New ideas abound, but it will take a while before these settle into any kind of coherent whole. Here are four insights that Primedia Outdoor took away from the conference:
1. Making the most of the “Power of the Public Promise”
Matthew Dearden, the newly announced president of FEPE International, summed up one of OOH’s strongest selling points as “the Power of the Public Promise”. Putting a brand up on a billboard is a bit like proclaiming your wedding vows in front of friends and family: in putting your message up in a public forum for all to see, you are making a “public promise”, and investing your brand with credibility and weight. This is arguably OOH’s superpower.
To make the most of this platform, good OOH campaigns need to deliver three things: first, excitement, an appeal to the heart. This is delivered by inspired creative, and as James Murphy, CEO of UK creative agency adam&eve DDB noted, because OOH is so reductive, it can be an extremely challenging format. It takes a particular kind of creative genius to inspire, excite and inform within OOH’s minimalist confines. While Murphy mentioned a couple of great campaigns from recent years, another delegate suggested that OOH’s true heyday took place 25 years ago – so it’s definitely time that OOH reclaimed its creative crown.
Second, after an appeal to the heart, OOH needs to educate and inform; and thirdly, it needs to appeal to the head – through being effective, and providing good ROI. From this perspective, the arrival of ROAD, SA’s own measurement currency, is great news for the industry, as it demonstrates OOH’s true value – at long last.
2. Planning, buying and delivery need to be much easier
If the key idea underlining successful OOH creative is “keep it simple”, then a major theme for the planning, buying and delivery of OOH is “make it simpler” – much, much simpler. Up till now, the laboriousness of the process has dampened OOH’s sales potential, but big steps are being made in improving on this. The choice of methodologies currently favoured seesaw between a programmatic and automated approach. “Programmatic buying” is currently all the rage, but it’s not clear that this is really the best way for OOH to go. A programmatic approach is based on the infinite inventory provided by the internet, while OOH inventory is limited – just for starters.
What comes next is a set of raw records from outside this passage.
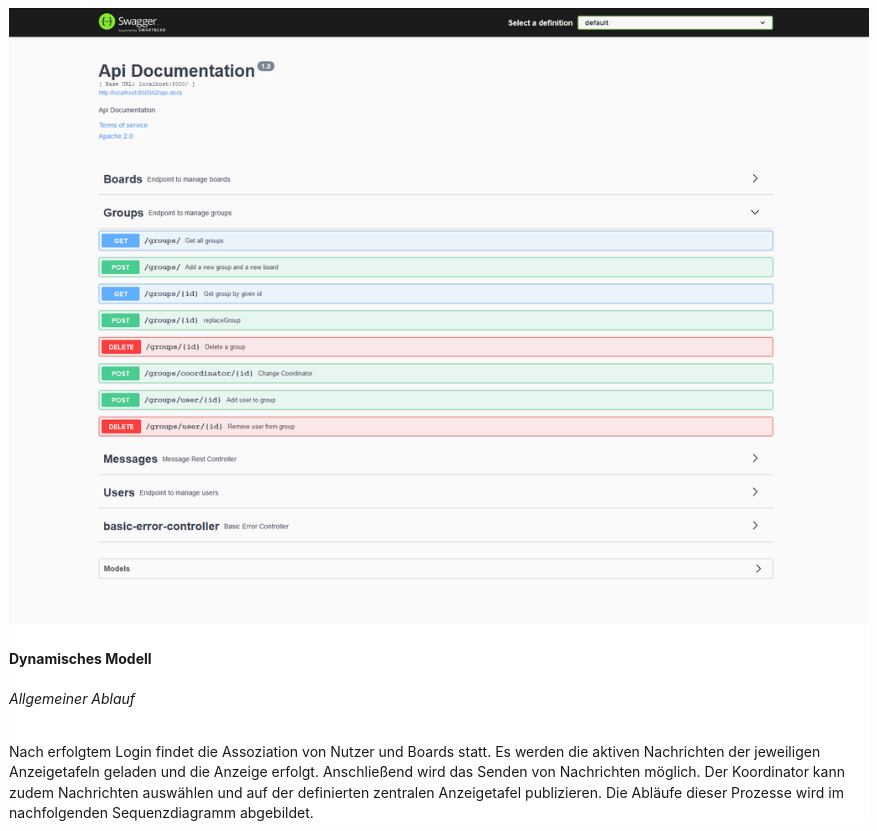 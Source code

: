 ![](markdown-images/swagger.png)


#### Dynamisches Modell
###### Allgemeiner Ablauf
Nach erfolgtem Login findet die Assoziation von Nutzer und Boards statt. Es werden die aktiven Nachrichten der jeweiligen
Anzeigetafeln geladen und die Anzeige erfolgt. Anschließend wird das Senden von Nachrichten möglich.
Der Koordinator kann zudem Nachrichten auswählen und auf der definierten zentralen Anzeigetafel publizieren.
Die Abläufe dieser Prozesse wird im nachfolgenden Sequenzdiagramm abgebildet. 
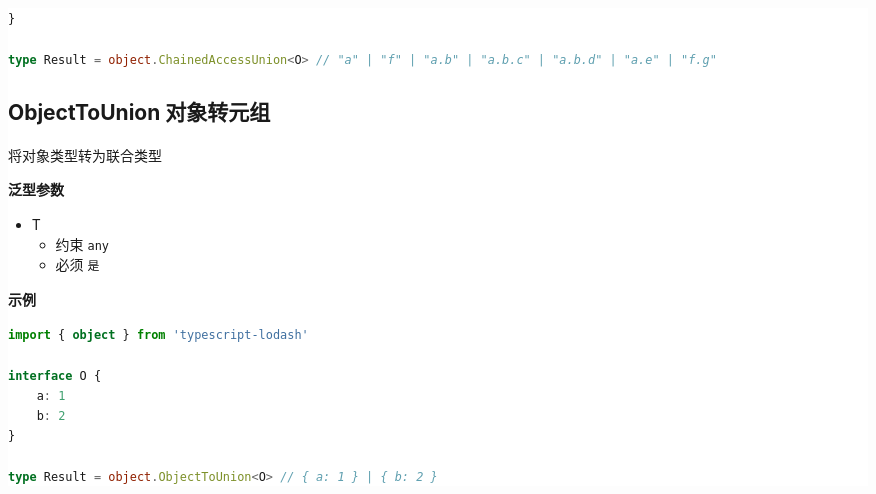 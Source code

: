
 ```ts
}

type Result = object.ChainedAccessUnion<O> // "a" | "f" | "a.b" | "a.b.c" | "a.b.d" | "a.e" | "f.g"
```

## ObjectToUnion 对象转元组

将对象类型转为联合类型

**泛型参数**

+ T
    - 约束 `any`
    - 必须 `是`

**示例**

```ts
import { object } from 'typescript-lodash'

interface O {
    a: 1
    b: 2
}

type Result = object.ObjectToUnion<O> // { a: 1 } | { b: 2 }
``` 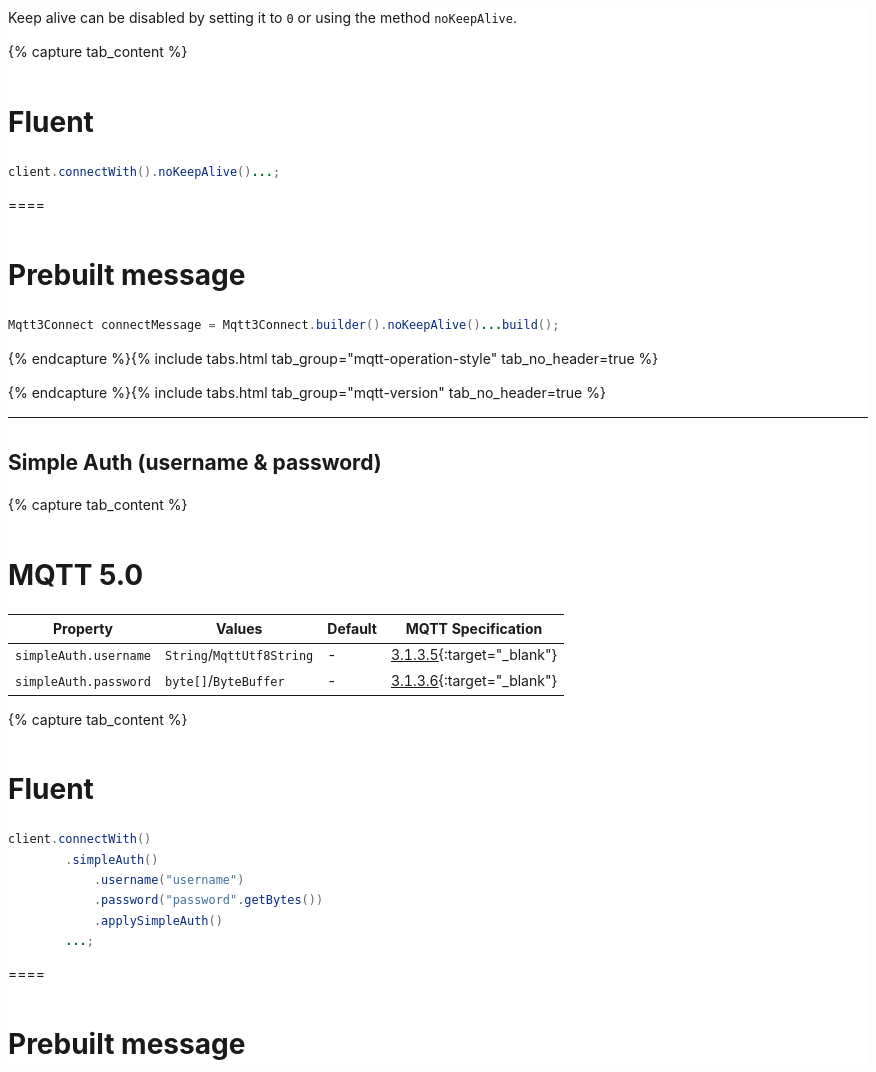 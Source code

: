 Keep alive can be disabled by setting it to `0` or using the method `noKeepAlive`.

 {% capture tab_content %}

 Fluent
 ===

```java
client.connectWith().noKeepAlive()...;
```

 ====

 Prebuilt message
 ===

```java
Mqtt3Connect connectMessage = Mqtt3Connect.builder().noKeepAlive()...build();
```

 {% endcapture %}{% include tabs.html tab_group="mqtt-operation-style" tab_no_header=true %}

{% endcapture %}{% include tabs.html tab_group="mqtt-version" tab_no_header=true %}

***



## Simple Auth (username & password)

{% capture tab_content %}

MQTT 5.0
===

| Property | Values | Default | MQTT Specification |
| -------- | ------ | ------- | ------------------ |
| `simpleAuth.username` | `String`/`MqttUtf8String` | - | [3.1.3.5](https://docs.oasis-open.org/mqtt/mqtt/v5.0/os/mqtt-v5.0-os.html#_Toc3901071){:target="_blank"} |
| `simpleAuth.password` | `byte[]`/`ByteBuffer` | - | [3.1.3.6](https://docs.oasis-open.org/mqtt/mqtt/v5.0/os/mqtt-v5.0-os.html#_Toc3901072){:target="_blank"} |

 {% capture tab_content %}

 Fluent
 ===

```java
client.connectWith()
        .simpleAuth()
            .username("username")
            .password("password".getBytes())
            .applySimpleAuth()
        ...;
```

 ====

 Prebuilt message
 ===
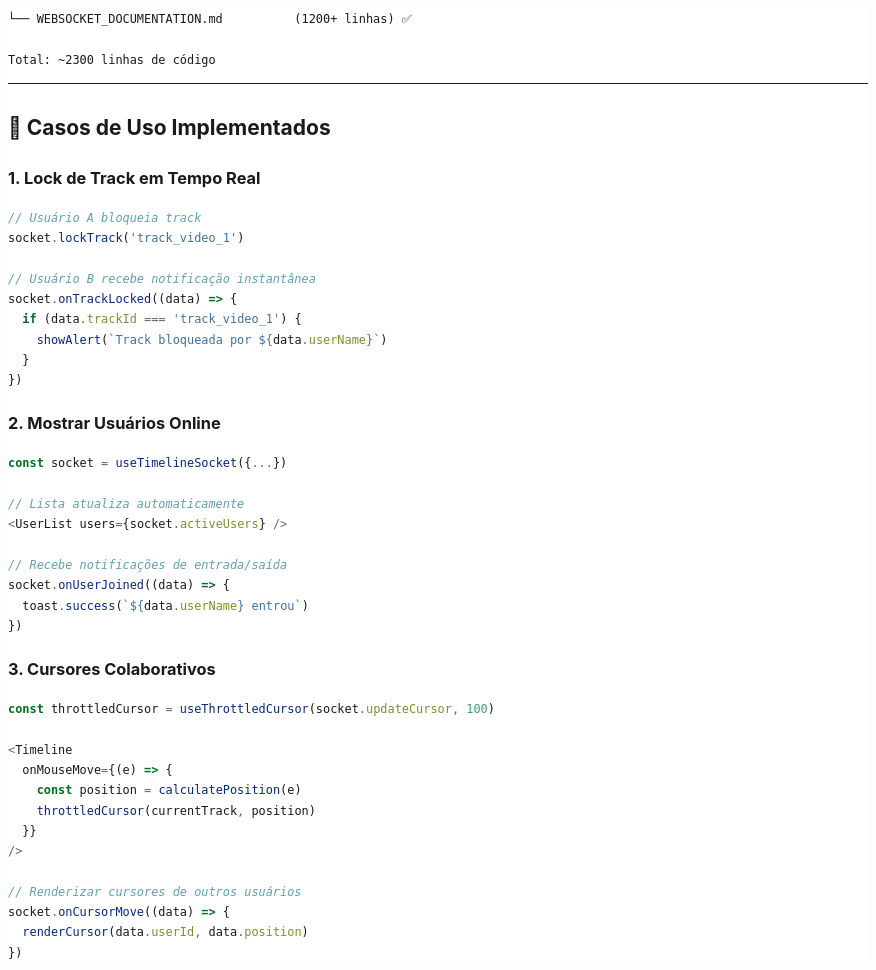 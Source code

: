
 ```
└── WEBSOCKET_DOCUMENTATION.md          (1200+ linhas) ✅

Total: ~2300 linhas de código
```

---

## 🎯 Casos de Uso Implementados

### 1. Lock de Track em Tempo Real
```typescript
// Usuário A bloqueia track
socket.lockTrack('track_video_1')

// Usuário B recebe notificação instantânea
socket.onTrackLocked((data) => {
  if (data.trackId === 'track_video_1') {
    showAlert(`Track bloqueada por ${data.userName}`)
  }
})
```

### 2. Mostrar Usuários Online
```typescript
const socket = useTimelineSocket({...})

// Lista atualiza automaticamente
<UserList users={socket.activeUsers} />

// Recebe notificações de entrada/saída
socket.onUserJoined((data) => {
  toast.success(`${data.userName} entrou`)
})
```

### 3. Cursores Colaborativos
```typescript
const throttledCursor = useThrottledCursor(socket.updateCursor, 100)

<Timeline
  onMouseMove={(e) => {
    const position = calculatePosition(e)
    throttledCursor(currentTrack, position)
  }}
/>

// Renderizar cursores de outros usuários
socket.onCursorMove((data) => {
  renderCursor(data.userId, data.position)
})
```
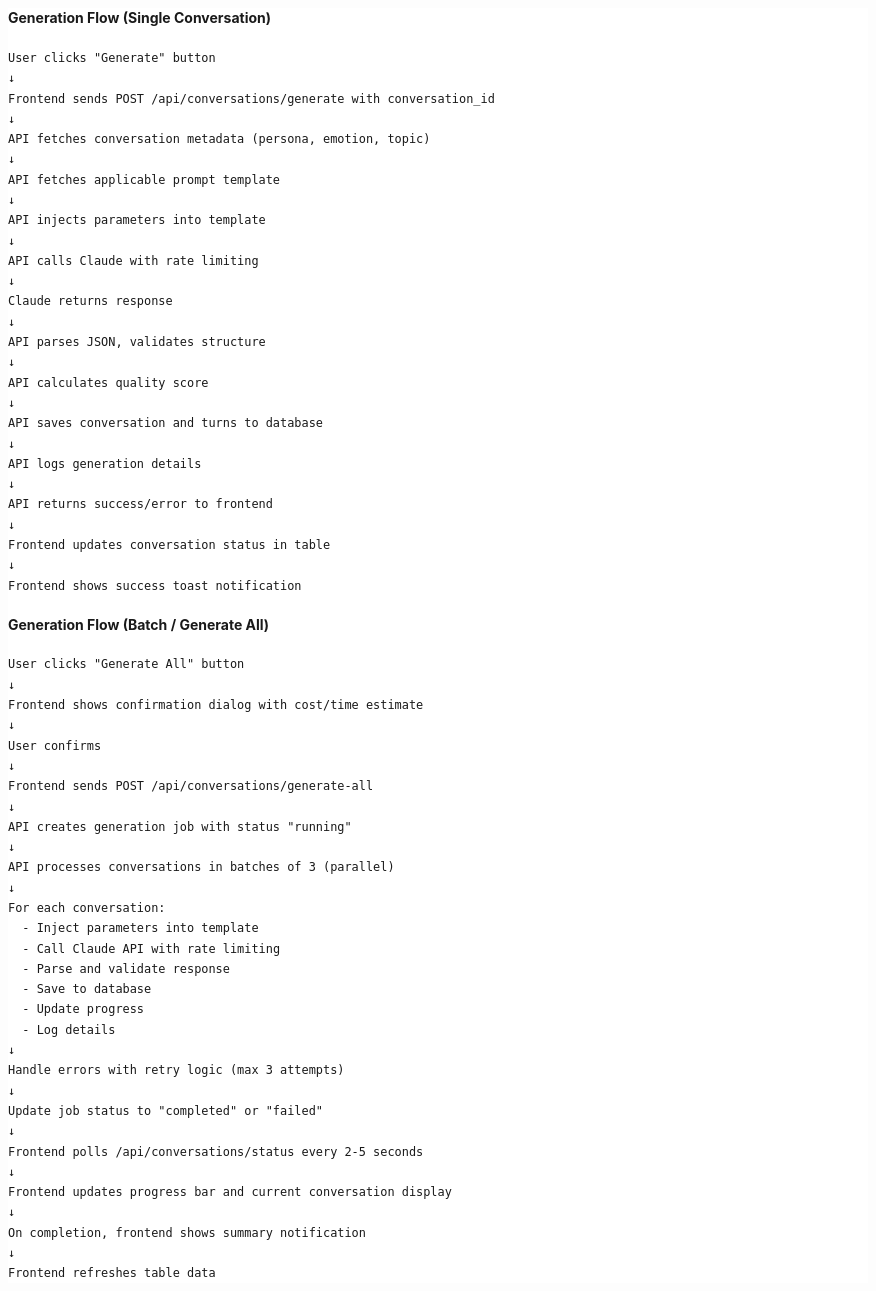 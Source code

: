 #### Generation Flow (Single Conversation)
```
User clicks "Generate" button
↓
Frontend sends POST /api/conversations/generate with conversation_id
↓
API fetches conversation metadata (persona, emotion, topic)
↓
API fetches applicable prompt template
↓
API injects parameters into template
↓
API calls Claude with rate limiting
↓
Claude returns response
↓
API parses JSON, validates structure
↓
API calculates quality score
↓
API saves conversation and turns to database
↓
API logs generation details
↓
API returns success/error to frontend
↓
Frontend updates conversation status in table
↓
Frontend shows success toast notification
```

#### Generation Flow (Batch / Generate All)
```
User clicks "Generate All" button
↓
Frontend shows confirmation dialog with cost/time estimate
↓
User confirms
↓
Frontend sends POST /api/conversations/generate-all
↓
API creates generation job with status "running"
↓
API processes conversations in batches of 3 (parallel)
↓
For each conversation:
  - Inject parameters into template
  - Call Claude API with rate limiting
  - Parse and validate response
  - Save to database
  - Update progress
  - Log details
↓
Handle errors with retry logic (max 3 attempts)
↓
Update job status to "completed" or "failed"
↓
Frontend polls /api/conversations/status every 2-5 seconds
↓
Frontend updates progress bar and current conversation display
↓
On completion, frontend shows summary notification
↓
Frontend refreshes table data
```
The alternative is automated trading, and this seems to me to be the best option for South Africa. In fact, with the arrival of Quantum Software, we’re halfway there already. While Quantum is not a trading platform per se, for the first time ever in SA it makes all inventory and rates available and transparent, virtually in real time, on one platform. This should dramatically change the ease of planning, evaluating and buying OOH.
3. Notes from the digital revolution
“It’s not about digital media, it’s about media in a digital world”, was a quote that I thought put things neatly in perspective. Obviously, all things digital grabbed a big chunk of the limelight at the conference, from the increasing lack of trust in online advertising due to fraud, ad blocking etc. on the one hand, to the phenomenal growth of digital OOH (DOOH) on the other. (In the UK, according to Tim Bleakly, Ocean Groups CEO, DOOH’s growth is outstripping that of radio and television, which is good news for Primedia Outdoor, and other OOH media owners). Some interesting points regarding DOOH that came up were the following:
- OOH: The medium that could be king
First, desktop changed the nature of marketing; now, it’s all about mobile. Next up, argued Dearden, could be OOH: Its inherent synergy with mobile technology and a spate of exciting developments make it a strong contender for the crown. The phenomenal capabilities of digital OOH mean that it can now answer any client brief, effectively allowing it to nab a growing share of the pie from other visual media. Meanwhile traditional OOH formats can calmly keep on doing what they do best – maintaining awareness and establishing big brand status. So OOH and DOOH arguably follow an additive model, rather than DOOH simply cannibalising traditional OOH formats.
This echoed a general view that the OOH industry is in a healthy state:
- Real world vs my world
One of the presentations noted “a flip from the ‘real world’ into ‘my world’”, drawing a distinction between the real, public world and the private, online world. OOH reaches people in the “real world”, where they are on the lookout for information, and therefore open and ready to engage. Target them in their own world – via their phones, for example – and you risk being intrusive and annoying. So DOOH brings all the brilliance of digital into a public forum, where it’s more welcome than when invading people’s personal space, be this their phone or computer.
4. Measuring up
The adage had it that “no-one ever got fired for putting money on TV”. That’s no longer true; now it should say, “no-one ever got fired for putting money into accountable media”. And thanks to advances in technology, South African OOH can now compete with the best when it comes to accountability.
And, as one speaker argued, all great campaigns have been “main media” campaigns. It’s through spillover that a campaign becomes famous. Good OOH can be a route to campaign fame, and it’s a powerful medium for getting to hard to reach audiences.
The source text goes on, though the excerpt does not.